To better understand our attachment to what is familiar, we must explore the concept of a belief horizon.¹ Your belief horizon can be explained as a ceiling of your beliefs around the many aspects of life, including what you believe to be true and even what you believe to be possible. Within these limits the information is familiar, and therefore comfortable, but outside these limits it becomes unfamiliar and uncomfortable. A belief horizon can become rigid, and it is often formed by whatever the collective thinking of the time may be: Earth is flat, cigarettes are safe, or germs are bad.
When this collective thinking continually shapes our belief horizon, it can keep us in these familiar, yet unhealthy loops whereby we struggle to make meaning of the world. If we consider what feelings accompany a rigid belief horizon, it is often fear. Not fear as in coming face to face with a crocodile, but fear as an underlying current, almost like constant worry. It could be fear of the unknown, fear of being different, fear of being judged, or fear of being wrong. All of these contribute to making our existing belief horizon more rigid.

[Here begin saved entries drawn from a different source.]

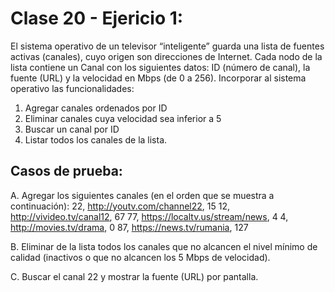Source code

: # Clase 20 - Ejericio 1:
El sistema operativo de un televisor “inteligente” guarda una lista de fuentes activas (canales), cuyo origen son direcciones de Internet. Cada nodo de la lista contiene un Canal con los siguientes datos: ID (número de canal), la fuente (URL) y la velocidad en Mbps (de 0 a 256). Incorporar al sistema operativo las funcionalidades:
1. Agregar canales ordenados por ID
2. Eliminar canales cuya velocidad sea inferior a 5
3. Buscar un canal por ID
4. Listar todos los canales de la lista.

## Casos de prueba:
A. Agregar los siguientes canales (en el orden que se muestra a continuación):
22, http://youtv.com/channel22, 15
12, http://vivideo.tv/canal12, 67
77, https://localtv.us/stream/news, 4
4, http://movies.tv/drama, 0
87, https://news.tv/rumania, 127

B. Eliminar de la lista todos los canales que no alcancen el nivel mínimo de calidad (inactivos o que no alcancen los 5 Mbps de velocidad).

C. Buscar el canal 22 y mostrar la fuente (URL) por pantalla.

How can we remove or soften this rigid ceiling, and become more open to new ways of thinking about what we believe to be true, or even possible? It is by accessing courage. Again, just like we did with fear, we must reframe what we mean by courage. It is not wrestling the crocodile we mentioned earlier, but courage as an inner confidence, that is combined with humility. When we create this combination of courage and humility, it is safe to make mistakes, get things wrong, maintain our composure and continue trying. This is the courage that we need to access to break up with what is familiar.
Next time we will explore how we can create and cultivate more healthy and regenerative feelings to accompany our expanded belief horizon.
- Martinez, Mario, The Mind Body Code. Boulder, CO, Sounds True, 2014.